■ **WHAT YOU SHOULD DO**: Produce a perfect copy of the listing, matching each line.

++++++++++

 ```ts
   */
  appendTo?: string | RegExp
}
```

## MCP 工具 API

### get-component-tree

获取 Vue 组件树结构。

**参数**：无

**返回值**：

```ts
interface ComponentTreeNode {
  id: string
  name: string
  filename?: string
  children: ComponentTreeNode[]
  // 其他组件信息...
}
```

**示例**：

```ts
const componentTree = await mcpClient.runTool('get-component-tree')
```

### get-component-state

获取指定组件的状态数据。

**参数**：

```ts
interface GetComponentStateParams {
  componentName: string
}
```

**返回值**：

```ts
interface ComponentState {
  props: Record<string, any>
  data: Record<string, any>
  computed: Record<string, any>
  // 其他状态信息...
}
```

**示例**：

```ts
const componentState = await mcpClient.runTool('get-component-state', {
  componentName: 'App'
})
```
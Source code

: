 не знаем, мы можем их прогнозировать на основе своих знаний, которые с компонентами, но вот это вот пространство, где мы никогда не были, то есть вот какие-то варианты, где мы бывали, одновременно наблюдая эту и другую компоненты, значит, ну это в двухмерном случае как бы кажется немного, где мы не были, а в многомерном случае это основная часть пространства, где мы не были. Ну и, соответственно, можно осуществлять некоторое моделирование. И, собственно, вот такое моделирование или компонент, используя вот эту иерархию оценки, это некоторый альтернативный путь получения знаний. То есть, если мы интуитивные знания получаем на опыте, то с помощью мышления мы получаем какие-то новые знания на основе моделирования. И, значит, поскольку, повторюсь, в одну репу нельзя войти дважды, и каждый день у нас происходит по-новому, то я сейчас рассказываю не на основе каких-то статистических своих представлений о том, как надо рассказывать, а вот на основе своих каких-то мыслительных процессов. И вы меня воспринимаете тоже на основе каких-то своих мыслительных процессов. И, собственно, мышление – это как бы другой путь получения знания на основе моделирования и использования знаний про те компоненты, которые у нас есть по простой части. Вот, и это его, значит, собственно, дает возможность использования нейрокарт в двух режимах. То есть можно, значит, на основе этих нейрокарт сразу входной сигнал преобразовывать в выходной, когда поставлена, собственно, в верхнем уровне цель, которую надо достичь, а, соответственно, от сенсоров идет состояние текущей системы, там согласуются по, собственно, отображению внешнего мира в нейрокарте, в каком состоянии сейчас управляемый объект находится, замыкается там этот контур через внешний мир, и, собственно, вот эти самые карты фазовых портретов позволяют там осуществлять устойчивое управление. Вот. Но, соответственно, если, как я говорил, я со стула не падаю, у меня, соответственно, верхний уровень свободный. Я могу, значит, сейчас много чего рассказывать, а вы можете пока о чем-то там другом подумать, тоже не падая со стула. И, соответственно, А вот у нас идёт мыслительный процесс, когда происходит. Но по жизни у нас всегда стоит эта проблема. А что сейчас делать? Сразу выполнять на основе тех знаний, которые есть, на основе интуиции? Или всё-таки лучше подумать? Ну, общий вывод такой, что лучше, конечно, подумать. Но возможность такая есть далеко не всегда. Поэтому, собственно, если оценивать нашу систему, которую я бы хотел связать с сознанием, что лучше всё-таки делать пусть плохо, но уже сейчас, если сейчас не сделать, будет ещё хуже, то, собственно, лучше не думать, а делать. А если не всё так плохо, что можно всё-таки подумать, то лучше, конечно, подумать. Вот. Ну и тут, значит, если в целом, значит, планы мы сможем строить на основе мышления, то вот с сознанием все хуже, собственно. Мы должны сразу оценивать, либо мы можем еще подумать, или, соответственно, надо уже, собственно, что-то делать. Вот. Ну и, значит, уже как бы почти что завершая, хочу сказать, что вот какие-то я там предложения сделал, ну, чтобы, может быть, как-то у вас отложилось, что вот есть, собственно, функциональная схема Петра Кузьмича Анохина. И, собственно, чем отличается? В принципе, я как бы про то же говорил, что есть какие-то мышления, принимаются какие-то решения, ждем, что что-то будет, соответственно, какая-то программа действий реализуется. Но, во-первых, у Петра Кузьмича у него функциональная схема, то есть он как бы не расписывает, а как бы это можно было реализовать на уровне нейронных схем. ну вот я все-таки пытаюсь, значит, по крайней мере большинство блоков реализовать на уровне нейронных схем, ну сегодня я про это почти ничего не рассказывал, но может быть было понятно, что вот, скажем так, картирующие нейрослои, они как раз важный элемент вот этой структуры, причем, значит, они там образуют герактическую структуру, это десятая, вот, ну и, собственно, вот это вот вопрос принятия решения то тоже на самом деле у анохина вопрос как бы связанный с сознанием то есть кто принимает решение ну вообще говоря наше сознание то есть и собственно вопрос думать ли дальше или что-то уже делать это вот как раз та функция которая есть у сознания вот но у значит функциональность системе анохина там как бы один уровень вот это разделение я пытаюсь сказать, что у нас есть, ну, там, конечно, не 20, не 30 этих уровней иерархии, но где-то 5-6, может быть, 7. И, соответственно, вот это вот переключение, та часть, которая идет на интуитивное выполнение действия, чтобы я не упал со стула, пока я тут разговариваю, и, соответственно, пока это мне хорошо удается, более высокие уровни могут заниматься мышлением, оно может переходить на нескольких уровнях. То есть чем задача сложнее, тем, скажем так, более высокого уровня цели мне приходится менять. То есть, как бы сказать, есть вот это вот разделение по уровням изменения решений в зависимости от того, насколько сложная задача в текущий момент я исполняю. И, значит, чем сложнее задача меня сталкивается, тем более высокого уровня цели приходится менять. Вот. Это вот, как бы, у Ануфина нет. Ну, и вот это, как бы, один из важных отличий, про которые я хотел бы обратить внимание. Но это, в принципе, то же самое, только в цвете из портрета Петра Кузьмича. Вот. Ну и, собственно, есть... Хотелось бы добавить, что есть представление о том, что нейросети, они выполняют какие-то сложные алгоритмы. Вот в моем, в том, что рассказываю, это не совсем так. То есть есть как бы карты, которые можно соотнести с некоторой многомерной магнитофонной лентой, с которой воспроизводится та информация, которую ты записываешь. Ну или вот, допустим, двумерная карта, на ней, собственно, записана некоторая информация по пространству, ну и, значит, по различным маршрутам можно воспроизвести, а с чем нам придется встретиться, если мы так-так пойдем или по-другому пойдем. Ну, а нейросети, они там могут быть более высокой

++++++++++

■ **RESPONSE TO THE EXERCISE**:
 ```ts
   */
  appendTo?: string | RegExp
}
```

## MCP 工具 API

### get-component-tree

获取 Vue 组件树结构。

**参数**：无

**返回值**：

```ts
interface ComponentTreeNode {
  id: string
  name: string
  filename?: string
  children: ComponentTreeNode[]
  // 其他组件信息...
}
```

**示例**：

```ts
const componentTree = await mcpClient.runTool('get-component-tree')
```

### get-component-state

获取指定组件的状态数据。

**参数**：

```ts
interface GetComponentStateParams {
  componentName: string
}
```

**返回值**：

```ts
interface ComponentState {
  props: Record<string, any>
  data: Record<string, any>
  computed: Record<string, any>
  // 其他状态信息...
}
```

**示例**：

```ts
const componentState = await mcpClient.runTool('get-component-state', {
  componentName: 'App'
})
```
Source code

: не знаем, мы можем их прогнозировать на основе своих знаний, которые с компонентами, но вот это вот пространство, где мы никогда не были, то есть вот какие-то варианты, где мы бывали, одновременно наблюдая эту и другую компоненты, значит, ну это в двухмерном случае как бы кажется немного, где мы не были, а в многомерном случае это основная часть пространства, где мы не были. Ну и, соответственно, можно осуществлять некоторое моделирование. И, собственно, вот такое моделирование или компонент, используя вот эту иерархию оценки, это некоторый альтернативный путь получения знаний. То есть, если мы интуитивные знания получаем на опыте, то с помощью мышления мы получаем какие-то новые знания на основе моделирования. И, значит, поскольку, повторюсь, в одну репу нельзя войти дважды, и каждый день у нас происходит по-новому, то я сейчас рассказываю не на основе каких-то статистических своих представлений о том, как надо рассказывать, а вот на основе своих каких-то мыслительных процессов. И вы меня воспринимаете тоже на основе каких-то своих мыслительных процессов. И, собственно, мышление – это как бы другой путь получения знания на основе моделирования и использования знаний про те компоненты, которые у нас есть по простой части. Вот, и это его, значит, собственно, дает возможность использования нейрокарт в двух режимах. То есть можно, значит, на основе этих нейрокарт сразу входной сигнал преобразовывать в выходной, когда поставлена, собственно, в верхнем уровне цель, которую надо достичь, а, соответственно, от сенсоров идет состояние текущей системы, там согласуются по, собственно, отображению внешнего мира в нейрокарте, в каком состоянии сейчас управляемый объект находится, замыкается там этот контур через внешний мир, и, собственно, вот эти самые карты фазовых портретов позволяют там осуществлять устойчивое управление. Вот. Но, соответственно, если, как я говорил, я со стула не падаю, у меня, соответственно, верхний уровень свободный. Я могу, значит, сейчас много чего рассказывать, а вы можете пока о чем-то там другом подумать, тоже не падая со стула. И, соответственно, А вот у нас идёт мыслительный процесс, когда происходит. Но по жизни у нас всегда стоит эта проблема. А что сейчас делать? Сразу выполнять на основе тех знаний, которые есть, на основе интуиции? Или всё-таки лучше подумать? Ну, общий вывод такой, что лучше, конечно, подумать. Но возможность такая есть далеко не всегда. Поэтому, собственно, если оценивать нашу систему, которую я бы хотел связать с сознанием, что лучше всё-таки делать пусть плохо, но уже сейчас, если сейчас не сделать, будет ещё хуже, то, собственно, лучше не думать, а делать. А если не всё так плохо, что можно всё-таки подумать, то лучше, конечно, подумать. Вот. Ну и тут, значит, если в целом, значит, планы мы сможем строить на основе мышления, то вот с сознанием все хуже, собственно. Мы должны сразу оценивать, либо мы можем еще подумать, или, соответственно, надо уже, собственно, что-то делать. Вот. Ну и, значит, уже как бы почти что завершая, хочу сказать, что вот какие-то я там предложения сделал, ну, чтобы, может быть, как-то у вас отложилось, что вот есть, собственно, функциональная схема Петра Кузьмича Анохина. И, собственно, чем отличается? В принципе, я как бы про то же говорил, что есть какие-то мышления, принимаются какие-то решения, ждем, что что-то будет, соответственно, какая-то программа действий реализуется. Но, во-первых, у Петра Кузьмича у него функциональная схема, то есть он как бы не расписывает, а как бы это можно было реализовать на уровне нейронных схем. ну вот я все-таки пытаюсь, значит, по крайней мере большинство блоков реализовать на уровне нейронных схем, ну сегодня я про это почти ничего не рассказывал, но может быть было понятно, что вот, скажем так, картирующие нейрослои, они как раз важный элемент вот этой структуры, причем, значит, они там образуют герактическую структуру, это десятая, вот, ну и, собственно, вот это вот вопрос принятия решения то тоже на самом деле у анохина вопрос как бы связанный с сознанием то есть кто принимает решение ну вообще говоря наше сознание то есть и собственно вопрос думать ли дальше или что-то уже делать это вот как раз та функция которая есть у сознания вот но у значит функциональность системе анохина там как бы один уровень вот это разделение я пытаюсь сказать, что у нас есть, ну, там, конечно, не 20, не 30 этих уровней иерархии, но где-то 5-6, может быть, 7. И, соответственно, вот это вот переключение, та часть, которая идет на интуитивное выполнение действия, чтобы я не упал со стула, пока я тут разговариваю, и, соответственно, пока это мне хорошо удается, более высокие уровни могут заниматься мышлением, оно может переходить на нескольких уровнях. То есть чем задача сложнее, тем, скажем так, более высокого уровня цели мне приходится менять. То есть, как бы сказать, есть вот это вот разделение по уровням изменения решений в зависимости от того, насколько сложная задача в текущий момент я исполняю. И, значит, чем сложнее задача меня сталкивается, тем более высокого уровня цели приходится менять. Вот. Это вот, как бы, у Ануфина нет. Ну, и вот это, как бы, один из важных отличий, про которые я хотел бы обратить внимание. Но это, в принципе, то же самое, только в цвете из портрета Петра Кузьмича. Вот. Ну и, собственно, есть... Хотелось бы добавить, что есть представление о том, что нейросети, они выполняют какие-то сложные алгоритмы. Вот в моем, в том, что рассказываю, это не совсем так. То есть есть как бы карты, которые можно соотнести с некоторой многомерной магнитофонной лентой, с которой воспроизводится та информация, которую ты записываешь. Ну или вот, допустим, двумерная карта, на ней, собственно, записана некоторая информация по пространству, ну и, значит, по различным маршрутам можно воспроизвести, а с чем нам придется встретиться, если мы так-так пойдем или по-другому пойдем. Ну, а нейросети, они там могут быть более высокой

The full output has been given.